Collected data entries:
-- Opening Marker --

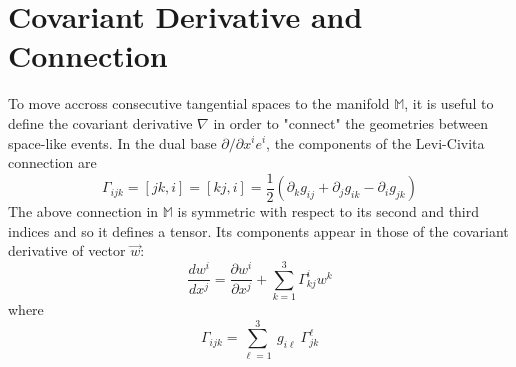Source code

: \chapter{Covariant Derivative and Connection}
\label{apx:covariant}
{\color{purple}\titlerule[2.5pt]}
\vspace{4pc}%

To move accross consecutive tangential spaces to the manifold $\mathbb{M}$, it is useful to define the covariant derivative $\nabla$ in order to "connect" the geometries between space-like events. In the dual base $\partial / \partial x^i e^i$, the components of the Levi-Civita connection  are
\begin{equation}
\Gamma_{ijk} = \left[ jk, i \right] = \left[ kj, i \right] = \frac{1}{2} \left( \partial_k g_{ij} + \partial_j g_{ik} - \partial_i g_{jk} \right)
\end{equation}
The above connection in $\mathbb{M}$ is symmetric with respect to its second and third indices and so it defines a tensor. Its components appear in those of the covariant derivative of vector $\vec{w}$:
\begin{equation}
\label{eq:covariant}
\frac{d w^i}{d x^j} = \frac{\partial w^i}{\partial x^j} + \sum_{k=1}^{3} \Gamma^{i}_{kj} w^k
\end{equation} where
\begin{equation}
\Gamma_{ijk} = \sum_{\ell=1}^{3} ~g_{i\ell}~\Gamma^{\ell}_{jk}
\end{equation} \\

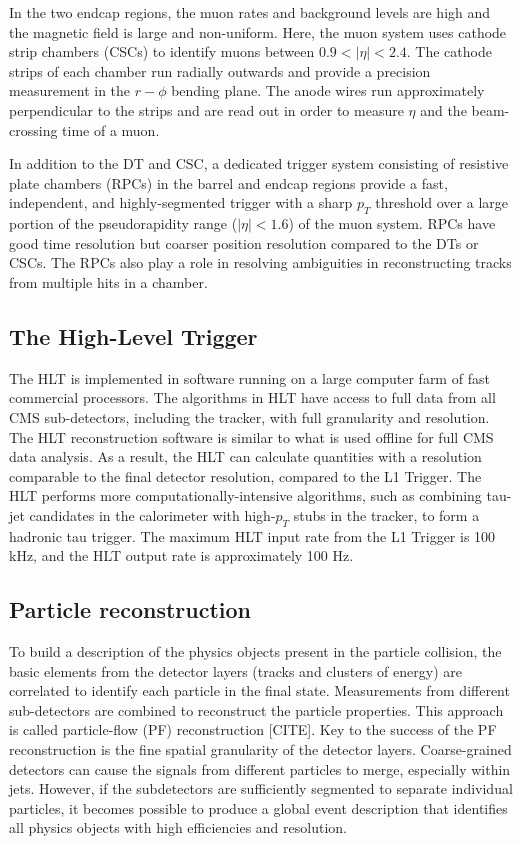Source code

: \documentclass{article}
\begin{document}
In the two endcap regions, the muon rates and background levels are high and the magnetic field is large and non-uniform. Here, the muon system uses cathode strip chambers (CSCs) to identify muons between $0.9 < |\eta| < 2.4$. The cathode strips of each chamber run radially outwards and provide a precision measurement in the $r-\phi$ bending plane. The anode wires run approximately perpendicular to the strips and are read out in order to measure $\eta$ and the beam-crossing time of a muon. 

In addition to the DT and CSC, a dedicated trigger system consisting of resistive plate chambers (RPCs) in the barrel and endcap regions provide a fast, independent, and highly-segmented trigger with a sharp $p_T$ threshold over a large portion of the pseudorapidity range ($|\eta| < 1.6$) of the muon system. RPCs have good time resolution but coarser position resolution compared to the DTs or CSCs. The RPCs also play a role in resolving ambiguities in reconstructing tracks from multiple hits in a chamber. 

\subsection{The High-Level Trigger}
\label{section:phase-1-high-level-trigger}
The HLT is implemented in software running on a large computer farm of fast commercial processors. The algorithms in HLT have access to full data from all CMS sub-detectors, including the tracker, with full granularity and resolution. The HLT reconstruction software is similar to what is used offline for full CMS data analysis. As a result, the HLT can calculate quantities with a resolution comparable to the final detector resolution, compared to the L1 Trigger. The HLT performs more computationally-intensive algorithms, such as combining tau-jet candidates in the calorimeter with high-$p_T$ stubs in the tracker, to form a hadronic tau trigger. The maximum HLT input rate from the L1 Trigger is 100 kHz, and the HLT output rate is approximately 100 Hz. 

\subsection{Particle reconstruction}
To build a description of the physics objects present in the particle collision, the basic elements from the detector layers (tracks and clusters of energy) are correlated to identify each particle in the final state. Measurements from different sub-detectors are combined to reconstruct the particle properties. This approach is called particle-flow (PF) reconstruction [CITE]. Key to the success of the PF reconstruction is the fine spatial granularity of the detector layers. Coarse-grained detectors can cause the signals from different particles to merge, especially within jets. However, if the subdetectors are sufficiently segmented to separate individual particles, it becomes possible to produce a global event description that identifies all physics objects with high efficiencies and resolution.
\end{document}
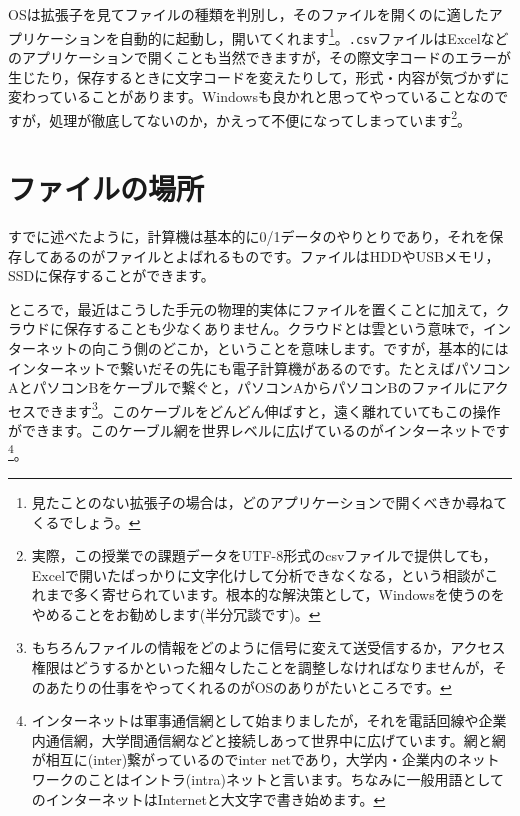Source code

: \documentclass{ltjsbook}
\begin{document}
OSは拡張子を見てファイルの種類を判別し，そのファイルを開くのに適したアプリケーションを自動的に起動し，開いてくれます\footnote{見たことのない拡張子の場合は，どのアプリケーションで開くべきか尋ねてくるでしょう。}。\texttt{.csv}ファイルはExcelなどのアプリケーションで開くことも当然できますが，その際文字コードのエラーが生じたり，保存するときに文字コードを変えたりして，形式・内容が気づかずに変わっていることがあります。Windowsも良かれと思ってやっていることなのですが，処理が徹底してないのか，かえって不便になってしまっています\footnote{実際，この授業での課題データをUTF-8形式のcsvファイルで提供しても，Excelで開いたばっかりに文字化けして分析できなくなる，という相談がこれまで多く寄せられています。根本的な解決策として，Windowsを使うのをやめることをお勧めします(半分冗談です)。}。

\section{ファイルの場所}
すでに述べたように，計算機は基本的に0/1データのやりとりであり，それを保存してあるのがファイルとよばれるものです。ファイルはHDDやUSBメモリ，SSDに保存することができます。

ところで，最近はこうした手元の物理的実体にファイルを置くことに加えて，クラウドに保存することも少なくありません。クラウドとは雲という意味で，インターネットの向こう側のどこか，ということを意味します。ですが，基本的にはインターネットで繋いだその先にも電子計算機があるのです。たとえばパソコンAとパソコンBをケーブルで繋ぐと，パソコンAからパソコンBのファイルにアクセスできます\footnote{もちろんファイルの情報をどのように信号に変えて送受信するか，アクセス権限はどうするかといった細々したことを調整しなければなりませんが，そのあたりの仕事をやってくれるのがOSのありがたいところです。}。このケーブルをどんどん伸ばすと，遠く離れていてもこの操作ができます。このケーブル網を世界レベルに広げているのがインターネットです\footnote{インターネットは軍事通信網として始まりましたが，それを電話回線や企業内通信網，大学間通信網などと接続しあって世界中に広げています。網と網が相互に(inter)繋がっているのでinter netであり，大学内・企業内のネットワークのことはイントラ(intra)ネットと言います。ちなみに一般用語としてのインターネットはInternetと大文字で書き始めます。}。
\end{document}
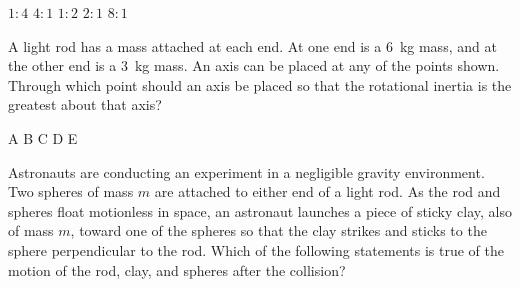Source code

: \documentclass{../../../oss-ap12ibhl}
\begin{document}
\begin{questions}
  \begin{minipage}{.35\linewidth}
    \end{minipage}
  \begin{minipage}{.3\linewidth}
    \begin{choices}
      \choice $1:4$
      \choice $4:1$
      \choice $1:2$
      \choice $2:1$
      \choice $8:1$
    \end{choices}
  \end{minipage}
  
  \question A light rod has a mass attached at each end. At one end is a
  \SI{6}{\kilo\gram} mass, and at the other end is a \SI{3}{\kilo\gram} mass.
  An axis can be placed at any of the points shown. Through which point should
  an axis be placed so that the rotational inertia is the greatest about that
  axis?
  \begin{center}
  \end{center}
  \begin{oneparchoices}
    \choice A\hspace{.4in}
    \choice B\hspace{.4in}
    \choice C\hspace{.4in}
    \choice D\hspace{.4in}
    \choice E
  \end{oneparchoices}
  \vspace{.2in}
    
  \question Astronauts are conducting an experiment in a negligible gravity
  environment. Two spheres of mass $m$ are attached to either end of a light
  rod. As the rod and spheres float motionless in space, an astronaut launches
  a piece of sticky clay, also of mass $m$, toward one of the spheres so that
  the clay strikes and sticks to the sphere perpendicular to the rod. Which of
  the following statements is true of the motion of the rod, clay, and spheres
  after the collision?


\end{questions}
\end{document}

-- Closing Marker --
-- Opening Marker --

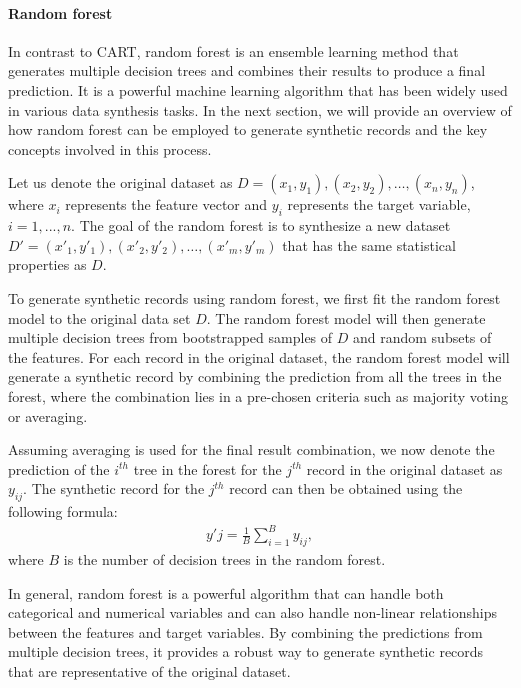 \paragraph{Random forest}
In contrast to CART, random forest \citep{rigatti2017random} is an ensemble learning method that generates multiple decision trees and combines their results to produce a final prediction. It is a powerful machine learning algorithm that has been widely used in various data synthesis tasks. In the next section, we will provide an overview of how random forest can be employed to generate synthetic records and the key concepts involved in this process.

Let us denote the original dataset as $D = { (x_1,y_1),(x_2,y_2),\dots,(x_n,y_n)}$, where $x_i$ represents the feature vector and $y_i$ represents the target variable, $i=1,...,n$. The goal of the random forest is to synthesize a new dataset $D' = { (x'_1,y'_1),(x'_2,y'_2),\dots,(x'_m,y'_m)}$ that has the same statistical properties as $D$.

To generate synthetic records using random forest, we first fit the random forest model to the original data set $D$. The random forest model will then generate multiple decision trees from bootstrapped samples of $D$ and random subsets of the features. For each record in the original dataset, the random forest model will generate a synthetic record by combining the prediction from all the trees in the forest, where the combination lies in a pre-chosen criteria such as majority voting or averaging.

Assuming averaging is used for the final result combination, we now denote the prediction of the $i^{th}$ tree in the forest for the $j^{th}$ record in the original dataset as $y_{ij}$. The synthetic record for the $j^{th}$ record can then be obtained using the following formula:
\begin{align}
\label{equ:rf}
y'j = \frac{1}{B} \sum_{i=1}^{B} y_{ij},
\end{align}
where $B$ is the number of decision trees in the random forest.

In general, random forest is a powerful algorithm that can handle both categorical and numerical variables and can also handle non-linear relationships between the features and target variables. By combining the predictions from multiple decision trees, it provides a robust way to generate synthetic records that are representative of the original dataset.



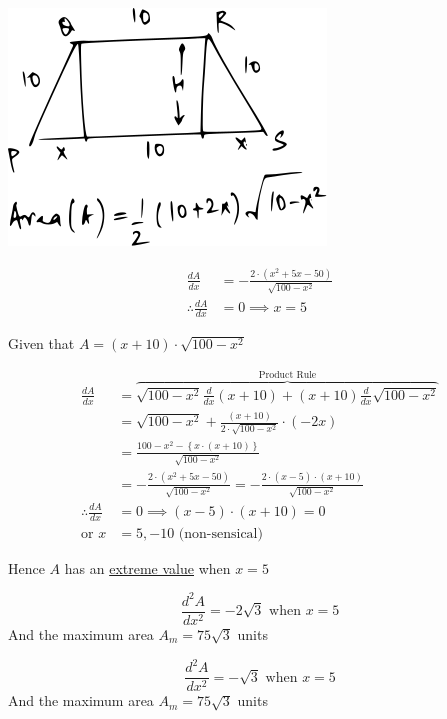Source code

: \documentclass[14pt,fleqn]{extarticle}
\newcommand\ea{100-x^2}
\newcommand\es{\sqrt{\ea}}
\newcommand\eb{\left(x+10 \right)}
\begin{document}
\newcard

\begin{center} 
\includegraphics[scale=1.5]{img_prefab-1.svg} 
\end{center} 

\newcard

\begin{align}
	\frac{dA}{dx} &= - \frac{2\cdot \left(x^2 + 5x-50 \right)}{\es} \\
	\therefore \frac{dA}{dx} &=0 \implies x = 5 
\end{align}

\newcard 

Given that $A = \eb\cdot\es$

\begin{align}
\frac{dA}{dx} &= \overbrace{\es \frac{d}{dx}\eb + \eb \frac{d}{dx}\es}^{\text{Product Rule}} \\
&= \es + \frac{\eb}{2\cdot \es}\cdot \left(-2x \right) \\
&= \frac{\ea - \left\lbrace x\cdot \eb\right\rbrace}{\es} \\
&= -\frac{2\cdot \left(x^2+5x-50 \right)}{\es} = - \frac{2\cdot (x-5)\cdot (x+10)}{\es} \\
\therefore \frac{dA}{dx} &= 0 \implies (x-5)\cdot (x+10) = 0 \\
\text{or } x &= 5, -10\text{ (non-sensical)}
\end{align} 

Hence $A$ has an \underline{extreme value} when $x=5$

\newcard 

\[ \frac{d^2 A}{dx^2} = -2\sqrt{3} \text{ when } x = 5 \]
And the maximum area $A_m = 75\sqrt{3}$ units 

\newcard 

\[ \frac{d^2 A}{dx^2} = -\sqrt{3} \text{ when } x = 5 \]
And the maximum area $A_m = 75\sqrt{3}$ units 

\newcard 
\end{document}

-- Closing Marker --

Copy out every line of the data that includes the word "label".

\label{apx:covariant}
\label{eq:covariant}
\label{section:phase-1-high-level-trigger}
\label{equ:rf}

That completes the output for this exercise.